New Territory

Mike turns 49 in December.  I think we may have crossed a threshold with mailing lists.  Well, not we (yet), but Mike has definitely crossed the line.  Consider the best piece of junk mail we received today:

Most of our junk mail these days comes from colleges.  I just opened it because  I was bored – I didn’t really look at it.  “Plan  to Live” indeed.















That’s right.  We’re invited (along with two of our closest friends) to eat a free meal and plan Mike’s funeral.  I know the economy is bad, but honestly? They’re hitting on the soon-to-be-49 crowd?  This was a seriously expensive mass mailing.  The longer it sat on the kitchen counter, the funnier it seemed to me, Andy, Ian and Tim.  Poor, Mike.  By the time he came home we were just dying to see his reaction.


Being old, like Mike, he couldn’t see what he was looking at initially without his glasses.  He asked just holding the envelope “Who’s getting married?”  “Did someone have a baby?”  and then he put his glasses on.  His reaction was the same as mine when I first saw the thing.  Shock. Awe. Horror. And . . . then, because he’s the man I love, he laughed and laughed and laughed.  Yes . . . we’re going to die.  Yes . .  . we get few dinners out on our own.  Yes . . . better to eat Mac and Cheese at home than this.  

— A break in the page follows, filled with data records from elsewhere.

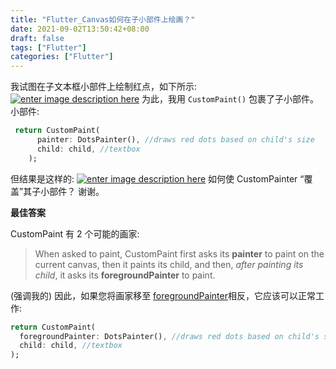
 ```yaml
---
title: "Flutter_Canvas如何在子小部件上绘画？"
date: 2021-09-02T13:50:42+08:00
draft: false
tags: ["Flutter"]
categories: ["Flutter"]
---
```


我试图在子文本框小部件上绘制红点，如下所示:
[![enter image description here](https://i.stack.imgur.com/V7S4E.png)](https://i.stack.imgur.com/V7S4E.png)
为此，我用 `CustomPaint()` 包裹了子小部件。小部件:

```dart
 return CustomPaint(
      painter: DotsPainter(), //draws red dots based on child's size
      child: child, //textbox
    );
```

但结果是这样的:
[![enter image description here](https://i.stack.imgur.com/KTOgF.png)](https://i.stack.imgur.com/KTOgF.png)
如何使 CustomPainter “覆盖”其子小部件？
谢谢。



**最佳答案**

CustomPaint 有 2 个可能的画家:

> When asked to paint, CustomPaint first asks its **painter** to paint on the current canvas, then it paints its child, and then, *after painting its child*, it asks its **foregroundPainter** to paint.


(强调我的)
因此，如果您将画家移至 [foregroundPainter](https://api.flutter.dev/flutter/widgets/CustomPaint/foregroundPainter.html)相反，它应该可以正常工作:

```dart
return CustomPaint(
  foregroundPainter: DotsPainter(), //draws red dots based on child's size
  child: child, //textbox
);
```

Free tickets if anyone can use them.  


I cannot even imagine what our future “old people” mail holds.  Rest assured, I’ll let you know.  

3 thoughts on “New Territory

  1. Pass it on to your parents.

    I love knowing that my parents have their entire funeral planned, payed for and even take out their obituaries and update them every year or so. We won't have to write them when we are sad, won't have to decide if they would want a rosary (we are Catholic and they don't), don't have to pick out a casket, etc. We can just grieve.

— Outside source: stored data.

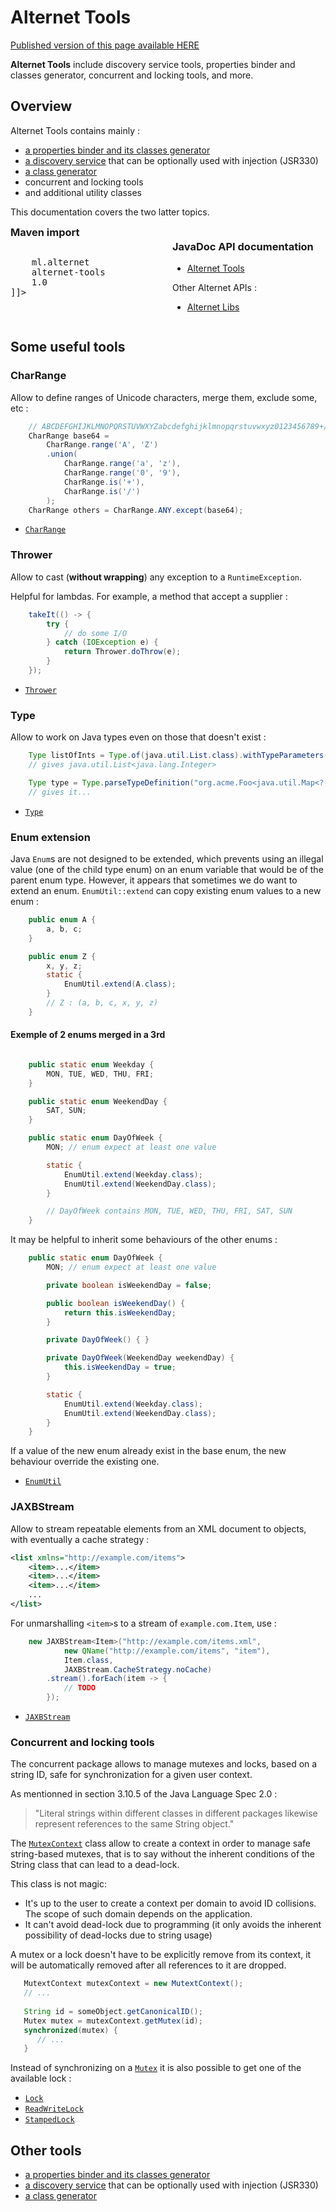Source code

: # Alternet Tools

<div class="nopub">
<a href="http://alternet.github.io/alternet-libs/tools/tools.html">
Published version of this page available HERE</a></div>

**Alternet Tools** include discovery service tools, properties binder and classes generator, concurrent and locking tools, and more.

## Overview

Alternet Tools contains mainly :

* [a properties binder and its classes generator](properties.html)
* [a discovery service](discovery.html) that can be optionally used with injection (JSR330)
* [a class generator](../tools-generator/generator.html)
* concurrent and locking tools
* and additional utility classes

This documentation covers the two latter topics.

<div style="columns: 2">
<div>
<h3 style="margin: 0">Maven import</h3>
<pre class="prettyprint"><![CDATA[
<dependency>
    <groupId>ml.alternet</groupId>
    <artifactId>alternet-tools</artifactId>
    <version>1.0</version>
</dependency>]]>
</pre>
</div>
<div style="break-before: column">
<h3>JavaDoc API documentation</h3>
<ul><li><a href="apidocs/index.html">Alternet Tools</a></li></ul>
<p>Other Alternet APIs :</p>
<ul><li><a href="../apidocs/index.html">Alternet Libs</a></li></ul>
</div>
</div>

## Some useful tools

### CharRange

Allow to define ranges of Unicode characters, merge them, exclude some, etc :

```java
    // ABCDEFGHIJKLMNOPQRSTUVWXYZabcdefghijklmnopqrstuvwxyz0123456789+/
    CharRange base64 = 
        CharRange.range('A', 'Z')
        .union(
            CharRange.range('a', 'z'),
            CharRange.range('0', '9'),
            CharRange.is('+'),
            CharRange.is('/')
        );
    CharRange others = CharRange.ANY.except(base64);
```

* [`CharRange`](apidocs/ml/alternet/misc/CharRange.html)

### Thrower

Allow to cast (**without wrapping**) any exception to a `RuntimeException`.

Helpful for lambdas. For example, a method that accept a supplier :

```java
    takeIt(() -> {
        try {
            // do some I/O
        } catch (IOException e) {
            return Thrower.doThrow(e);
        }
    });
```
* [`Thrower`](apidocs/ml/alternet/misc/Thrower.html)

### Type

Allow to work on Java types even on those that doesn't exist :

```java
    Type listOfInts = Type.of(java.util.List.class).withTypeParameters(Type.of(int.class));
    // gives java.util.List<java.lang.Integer>

    Type type = Type.parseTypeDefinition("org.acme.Foo<java.util.Map<?, ? super java.lang.Integer>,com.example.Bar[],java.lang.Appendable>");
    // gives it...
```

* [`Type`](apidocs/ml/alternet/misc/Type.html)

### Enum extension

Java `Enum`s are not designed to be extended, which prevents using an illegal value (one of the child type enum) on an enum variable that would be of the parent enum type. However, it appears that sometimes we do want to extend an enum. `EnumUtil::extend` can copy existing enum values to a new enum :

```java
    public enum A {
        a, b, c;
    }

    public enum Z {
        x, y, z;
        static {
            EnumUtil.extend(A.class);
        }
        // Z : (a, b, c, x, y, z)
    }
```

#### Exemple of 2 enums merged in a 3rd

```java

    public static enum Weekday {
        MON, TUE, WED, THU, FRI;
    }

    public static enum WeekendDay {
        SAT, SUN;
    }

    public static enum DayOfWeek {
        MON; // enum expect at least one value

        static {
            EnumUtil.extend(Weekday.class);
            EnumUtil.extend(WeekendDay.class);
        }

        // DayOfWeek contains MON, TUE, WED, THU, FRI, SAT, SUN
    }
```

It may be helpful to inherit some behaviours of the other enums :

```java
    public static enum DayOfWeek {
        MON; // enum expect at least one value

        private boolean isWeekendDay = false;

        public boolean isWeekendDay() {
            return this.isWeekendDay;
        }

        private DayOfWeek() { }

        private DayOfWeek(WeekendDay weekendDay) {
            this.isWeekendDay = true;
        }

        static {
            EnumUtil.extend(Weekday.class);
            EnumUtil.extend(WeekendDay.class);
        }
    }
```

If a value of the new enum already exist in the base enum, the new behaviour override the existing one.

* [`EnumUtil`](apidocs/ml/alternet/util/EnumUtil.html)

### JAXBStream

Allow to stream repeatable elements from an XML document to objects, with eventually a cache strategy :

```xml
<list xmlns="http://example.com/items">
    <item>...</item>
    <item>...</item>
    <item>...</item>
    ...
</list>
```

For unmarshalling `<item>`s to a stream of `example.com.Item`, use :

```java
    new JAXBStream<Item>("http://example.com/items.xml", 
            new QName("http://example.com/items", "item"), 
            Item.class, 
            JAXBStream.CacheStrategy.noCache)
        .stream().forEach(item -> {
            // TODO
        });
```

* [`JAXBStream`](apidocs/ml/alternet/misc/JAXBStream.html)

### Concurrent and locking tools

The concurrent package allows to manage mutexes and locks, based on a string ID, safe for
synchronization for a given user context.

As mentionned in section 3.10.5 of the Java Language Spec 2.0 :
> "Literal strings within different classes in different packages likewise represent references to the same String object."

The [`MutexContext`](apidocs/ml/alternet/concurrent/MutexContext.html) class
allow to create a context in order to manage safe string-based mutexes, that
is to say without the inherent conditions of the String class that can lead
to a dead-lock.

This class is not magic:

* It's up to the user to create a context per domain to avoid ID
collisions. The scope of such domain depends on the application.
* It can't avoid dead-lock due to programming (it only avoids the inherent
possibility of dead-locks due to string usage)

A mutex or a lock doesn't have to be explicitly remove from its context, it
will be automatically removed after all references to it are dropped.

```java
   MutextContext mutexContext = new MutextContext();
   // ...
   
   String id = someObject.getCanonicalID();
   Mutex mutex = mutexContext.getMutex(id);
   synchronized(mutex) {
      // ...
   }
```

Instead of synchronizing on a [`Mutex`](apidocs/ml/alternet/concurrent/Mutex.html)
it is also possible to get one of the available lock :

* [`Lock`](apidocs/ml/alternet/concurrent/MutexContext.html#getLock-java.lang.String-)
* [`ReadWriteLock`](apidocs/ml/alternet/concurrent/MutexContext.html#getReadWriteLock-java.lang.String-)
* [`StampedLock`](apidocs/ml/alternet/concurrent/MutexContext.html#getStampedLock-java.lang.String-)

## Other tools

* [a properties binder and its classes generator](properties.html)
* [a discovery service](discovery.html) that can be optionally used with injection (JSR330)
* [a class generator](../tools-generator/generator.html)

    We will probably do the same thing but I don't know at 49. Probably in our 50s we will look into it. We have to assume we are going to live long and prosper because we have a 6 year old to get through college. We can't die on him.

  2. Whoa, we've not gotten one of those, and we've passed the threshold. Now I'm hurt — where did our tickets go?

    Not that it would matter — RIck seems to think being stuffed in a plastic bag and dumped in the woods is about as fancy as these things should get. I've tried to point out the flaws of the plan — the plastic not being biodegradable, so after the wild animals rip it open it's going to hang around the woods for years — but it's taking awhile to work the kinks out and come up with a viable plan. Overall, probably not ready to start discussing our thoughts with professional funeral planners.